### PROBLEM TO SOLVE
Please, without the pictures, retype exactly the lines from the start of the material through the line that holds "Qui suis-je ?".

--- START ---

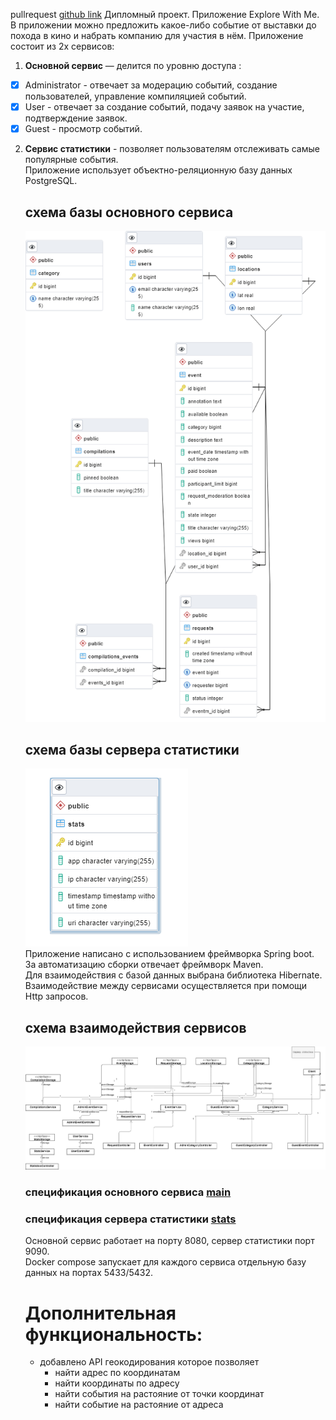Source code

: pullrequest [github link](https://github.com/dkantserev/java-explore-with-me/pull/1#issue-1402308827)
Дипломный проект.
Приложение Explore With Me.
В приложении можно предложить какое-либо событие от выставки до похода в кино и набрать компанию для участия в нём. Приложение состоит из 2х сервисов:

1.  **Основной сервис** — делится по уровню доступа :
- [x] Administrator - отвечает за модерацию событий, создание пользователей, управление компиляцией событий.
- [x] User - отвечает за создание событий, подачу заявок на участие, подтверждение заявок.
- [x] Guest - просмотр событий.
2. **Сервис статистики** - позволяет пользователям отслеживать самые популярные события.    
   Приложение использует объектно-реляционную базу данных PostgreSQL.  
   
   ## схема базы основного сервиса  
   ![enter image description here](/main.png)  
   
   ## схема базы сервера статистики  
   ![enter image description here](/stats.png)   
   Приложение написано с использованием фреймворка  Spring boot.  
   За автоматизацию сборки отвечает фреймворк Maven.  
   Для взаимодействия с базой данных выбрана библиотека Hibernate.  
   Взаимодействие между сервисами осуществляется при помощи Http запросов.  
   
   ## схема взаимодействия сервисов  
   ![enter image description here](/shema.png)  
   ### спецификация основного сервиса [main](https://raw.githubusercontent.com/yandex-praktikum/java-explore-with-me/main/ewm-main-service-spec.json)  
   ### спецификация сервера статистики [stats](https://raw.githubusercontent.com/yandex-praktikum/java-explore-with-me/main/ewm-stats-service-spec.json)  
   Основной сервис работает на порту 8080, сервер статистики порт 9090.  
   Docker compose запускает для каждого сервиса отдельную базу данных на портах 5433/5432.  
    
   # **Дополнительная функциональность:**
   - добавлено API геокодирования которое позволяет  
      - найти адрес по координатам  
      - найти координаты по адресу  
      - найти события на растояние от точки координат  
      - найти событие на растояние от адреса  
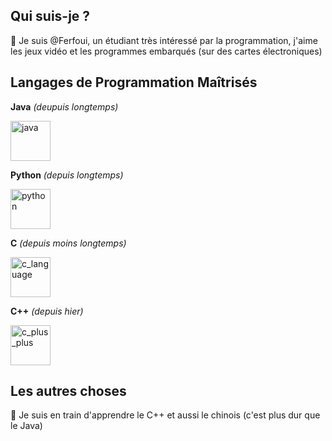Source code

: ## Qui suis-je ?
👋 Je suis @Ferfoui, un étudiant très intéressé par la programmation, j'aime les jeux vidéo et les programmes embarqués (sur des cartes électroniques)

## Langages de Programmation Maîtrisés
**Java** *(deupuis longtemps)* <p>
<a href="https://www.java.com"><img src="https://cdn3.emoji.gg/emojis/java.png" width="64px" height="64px" alt="java"></a><p>
**Python** *(depuis longtemps)* <p>
<a href="https://www.python.org"><img src="https://cdn3.emoji.gg/emojis/1887_python.png" width="64px" height="64px" alt="python"></a><p>
**C** *(depuis moins longtemps)* <p>
<a href="https://learn.microsoft.com/cpp/c-language"><img src="https://upload.wikimedia.org/wikipedia/commons/1/19/C_Logo.png" height="64px" alt="c_language"></a><p>
**C++** *(depuis hier)* <p>
<a href="https://learn.microsoft.com/cpp"><img src="https://cdn3.emoji.gg/emojis/8241-c-plus-plus.png" width="64px" height="64px" alt="c_plus_plus"></a><p>

## Les autres choses

🌱 Je suis en train d'apprendre le C++ et aussi le chinois (c'est plus dur que le Java)
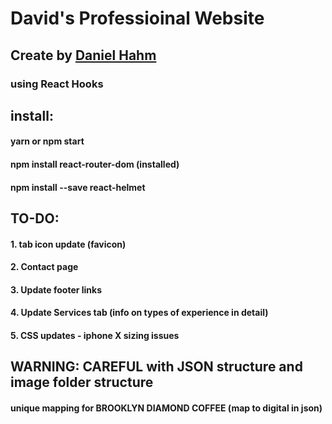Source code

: # David's Professioinal Website 

## Create by [Daniel Hahm](hahm-d@github.com)
### using React Hooks

## install:
#### yarn or npm start
#### npm install react-router-dom (installed)
#### npm install --save react-helmet

## TO-DO:
#### 1. tab icon update (favicon)
#### 2. Contact page
#### 3. Update footer links
#### 4. Update Services tab (info on types of experience in detail)
#### 5. CSS updates - iphone X sizing issues

## WARNING: CAREFUL with JSON structure and image folder structure
#### unique mapping for BROOKLYN DIAMOND COFFEE (map to digital in json)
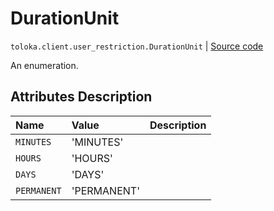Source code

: # DurationUnit
`toloka.client.user_restriction.DurationUnit` | [Source code](https://github.com/Toloka/toloka-kit/blob/v1.1.3/src/client/user_restriction.py#L17)

An enumeration.

## Attributes Description

| Name | Value | Description |
| :------| :-----------| :----------| 
`MINUTES`|'MINUTES'|
`HOURS`|'HOURS'|
`DAYS`|'DAYS'|
`PERMANENT`|'PERMANENT'|
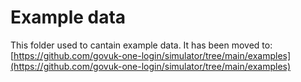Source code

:# Example data

This folder used to cantain example data. It has been moved to: [https://github.com/govuk-one-login/simulator/tree/main/examples](https://github.com/govuk-one-login/simulator/tree/main/examples)
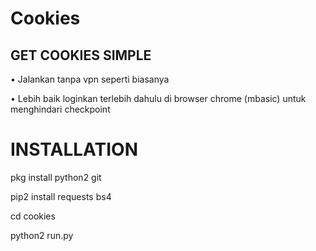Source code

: # Cookies
## GET COOKIES SIMPLE
• Jalankan tanpa vpn seperti biasanya

• Lebih baik loginkan terlebih dahulu di browser chrome (mbasic) untuk menghindari checkpoint

# INSTALLATION
pkg install python2 git

pip2 install requests bs4

cd cookies

python2 run.py
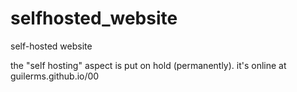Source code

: # selfhosted_website
self-hosted website


the "self hosting" aspect is put on hold (permanently). it's online at guilerms.github.io/00
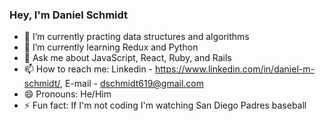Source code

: ### Hey, I'm Daniel Schmidt



- 🔭 I’m currently practing data structures and algorithms 
- 🌱 I’m currently learning Redux and Python
- 💬 Ask me about JavaScript, React, Ruby, and Rails
- 📫 How to reach me: Linkedin - https://www.linkedin.com/in/daniel-m-schmidt/, E-mail - dschmidt619@gmail.com
- 😄 Pronouns: He/Him
- ⚡ Fun fact: If I'm not coding I'm watching San Diego Padres baseball


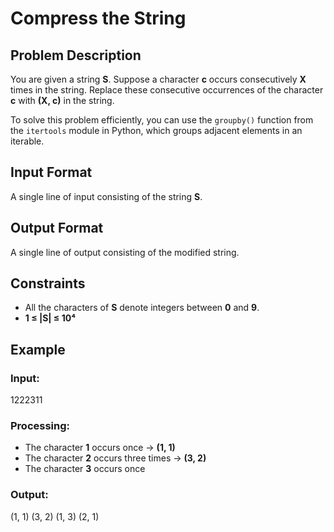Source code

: # Compress the String

## Problem Description

You are given a string **S**. Suppose a character **c** occurs consecutively **X** times in the string. Replace these consecutive occurrences of the character **c** with **(X, c)** in the string.

To solve this problem efficiently, you can use the `groupby()` function from the `itertools` module in Python, which groups adjacent elements in an iterable.

## Input Format

A single line of input consisting of the string **S**.

## Output Format

A single line of output consisting of the modified string.

## Constraints

- All the characters of **S** denote integers between **0** and **9**.
- **1 ≤ |S| ≤ 10⁴**

## Example

### Input:
1222311

### Processing:
- The character **1** occurs once → **(1, 1)**
- The character **2** occurs three times → **(3, 2)**
- The character **3** occurs once

### Output:
(1, 1) (3, 2) (1, 3) (2, 1)
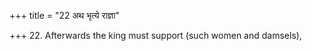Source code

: +++
title = "22 अथ भृत्ये राज्ञा"

+++
22. Afterwards the king must support (such women and damsels),
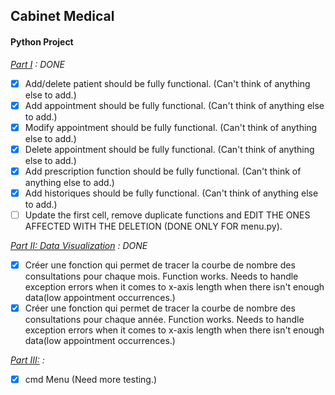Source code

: ## Cabinet Medical
#### Python Project
_<ins>Part I</ins> : DONE_ 
- [x] Add/delete patient should be fully functional. (Can't think of anything else to add.)
- [x] Add appointment should be fully functional. (Can't think of anything else to add.)
- [x] Modify appointment should be fully functional. (Can't think of anything else to add.)
- [x] Delete appointment should be fully functional. (Can't think of anything else to add.)
- [x] Add prescription function should be fully functional. (Can't think of anything else to add.)
- [x] Add historiques should be fully functional. (Can't think of anything else to add.)
- [ ] Update the first cell, remove duplicate functions and EDIT THE ONES AFFECTED WITH THE DELETION (DONE ONLY FOR menu.py).

_<ins>Part II: Data Visualization</ins> : DONE_
- [x] Créer une fonction qui permet de tracer la courbe de nombre des consultations pour
chaque mois. Function works. Needs to handle exception errors when it comes to x-axis length when there isn't enough data(low appointment occurrences.)
- [x] Créer une fonction qui permet de tracer la courbe de nombre des consultations pour
chaque année. Function works. Needs to handle exception errors when it comes to x-axis length when there isn't enough data(low appointment occurrences.)

_<ins>Part III:</ins> :_
- [x] cmd Menu (Need more testing.)



 
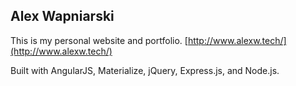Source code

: ## Alex Wapniarski

This is my personal website and portfolio. [http://www.alexw.tech/](http://www.alexw.tech/)


Built with AngularJS, Materialize, jQuery, Express.js, and Node.js.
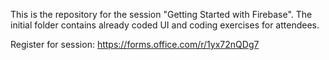 This is the repository for the session "Getting Started with Firebase". The initial folder contains already coded UI and coding exercises for attendees.

Register for session: https://forms.office.com/r/1yx72nQDg7
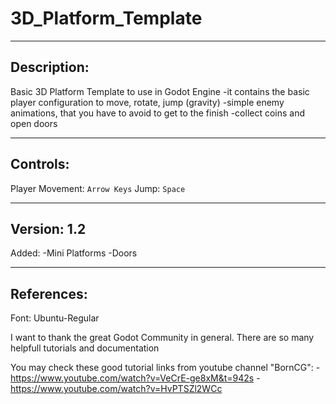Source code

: # 3D_Platform_Template

--------------------------------------------------
Description:
--------------------------------------------------
 Basic 3D Platform Template to use in Godot Engine
 -it contains the basic player configuration to move, rotate, jump (gravity)
 -simple enemy animations, that you have to avoid to get to the finish
 -collect coins and open doors
 

--------------------------------------------------
Controls:
--------------------------------------------------
 Player Movement: `Arrow Keys`
 Jump: `Space`
 
--------------------------------------------------
Version: 1.2
--------------------------------------------------
 Added:
  -Mini Platforms
  -Doors

--------------------------------------------------
References:
--------------------------------------------------
 Font: Ubuntu-Regular

 I want to thank the great Godot Community in general. There are so many helpfull tutorials and documentation
 
 You may check these good tutorial links from youtube channel "BornCG":
  -https://www.youtube.com/watch?v=VeCrE-ge8xM&t=942s
  -https://www.youtube.com/watch?v=HvPTSZl2WCc

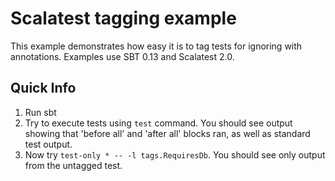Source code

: # Scalatest tagging example
This example demonstrates how easy it is to tag tests for ignoring with annotations. Examples use SBT 0.13 and Scalatest 2.0.

Quick Info
---

1. Run sbt
2. Try to execute tests using `test` command. You should see output showing that 'before all' and 'after all' blocks
ran, as well as standard test output.
3. Now try `test-only * -- -l tags.RequiresDb`. You should see only output from the untagged test.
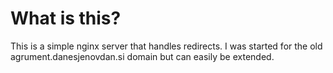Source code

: # What is this?

This is a simple nginx server that handles redirects. I was started for the old
agrument.danesjenovdan.si domain but can easily be extended.
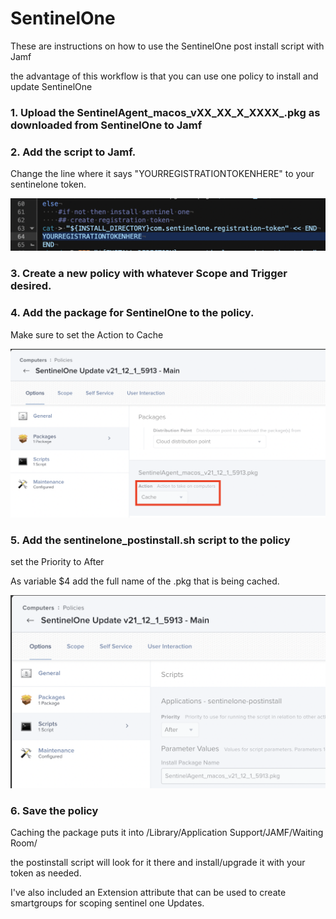 # SentinelOne

These are instructions on how to use the SentinelOne post install script with Jamf

the advantage of this workflow is that you can use one policy to install and update SentinelOne

### 1. Upload the SentinelAgent_macos_vXX_XX_X_XXXX_.pkg as downloaded from SentinelOne to Jamf

### 2. Add the script to Jamf. 
Change the line where it says "YOURREGISTRATIONTOKENHERE" to your sentinelone token.

![SentinelOne Token](https://github.com/theadamcraig/jamf-scripts/blob/master/SentinelOne/screenshots/SentinelOne_registration_token.png)

### 3. Create a new policy with whatever Scope and Trigger desired.

### 4. Add the package for SentinelOne to the policy. 

Make sure to set the Action to Cache

![SentinelOne Package Cache](https://github.com/theadamcraig/jamf-scripts/blob/master/SentinelOne/screenshots/SentinelOne_Policy_Packages.png)

### 5. Add the sentinelone_postinstall.sh script to the policy

set the Priority to After

As variable $4 add the full name of the .pkg that is being cached.

![SentinelOne Script](https://github.com/theadamcraig/jamf-scripts/blob/master/SentinelOne/screenshots/SentinelOne_Policy_Scripts.png)

### 6. Save the policy

Caching the package puts it into /Library/Application Support/JAMF/Waiting Room/

the postinstall script will look for it there and install/upgrade it with your token as needed.

I've also included an Extension attribute that can be used to create smartgroups for scoping sentinel one Updates.
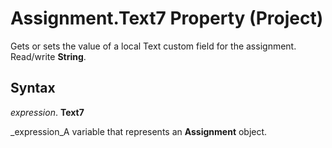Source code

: 
# Assignment.Text7 Property (Project)

Gets or sets the value of a local Text custom field for the assignment. Read/write  **String**.


## Syntax

 _expression_. **Text7**

 _expression_A variable that represents an  **Assignment** object.

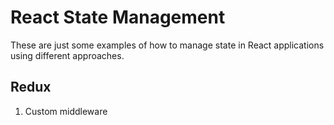 # React State Management

These are just some examples of how to manage state in React applications using different approaches.

## Redux

1. Custom middleware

--- END ---

### SOLUTION TO THIS PROBLEM
Source code

: pullrequest [github link](https://github.com/dkantserev/java-explore-with-me/pull/1#issue-1402308827)
Дипломный проект.
Приложение Explore With Me.
В приложении можно предложить какое-либо событие от выставки до похода в кино и набрать компанию для участия в нём. Приложение состоит из 2х сервисов:

1.  **Основной сервис** — делится по уровню доступа :
- [x] Administrator - отвечает за модерацию событий, создание пользователей, управление компиляцией событий.
- [x] User - отвечает за создание событий, подачу заявок на участие, подтверждение заявок.
- [x] Guest - просмотр событий.
2. **Сервис статистики** - позволяет пользователям отслеживать самые популярные события.    
   Приложение использует объектно-реляционную базу данных PostgreSQL.  
   
   ## схема базы основного сервиса  
   ![enter image description here](/main.png)  
   
   ## схема базы сервера статистики  
   ![enter image description here](/stats.png)   
   Приложение написано с использованием фреймворка  Spring boot.  
   За автоматизацию сборки отвечает фреймворк Maven.  
   Для взаимодействия с базой данных выбрана библиотека Hibernate.  
   Взаимодействие между сервисами осуществляется при помощи Http запросов.  
   
   ## схема взаимодействия сервисов  
   ![enter image description here](/shema.png)  
   ### спецификация основного сервиса [main](https://raw.githubusercontent.com/yandex-praktikum/java-explore-with-me/main/ewm-main-service-spec.json)  
   ### спецификация сервера статистики [stats](https://raw.githubusercontent.com/yandex-praktikum/java-explore-with-me/main/ewm-stats-service-spec.json)  
   Основной сервис работает на порту 8080, сервер статистики порт 9090.  
   Docker compose запускает для каждого сервиса отдельную базу данных на портах 5433/5432.  
    
   # **Дополнительная функциональность:**
   - добавлено API геокодирования которое позволяет  
      - найти адрес по координатам  
      - найти координаты по адресу  
      - найти события на растояние от точки координат  
      - найти событие на растояние от адреса  
Source code

: ## Qui suis-je ?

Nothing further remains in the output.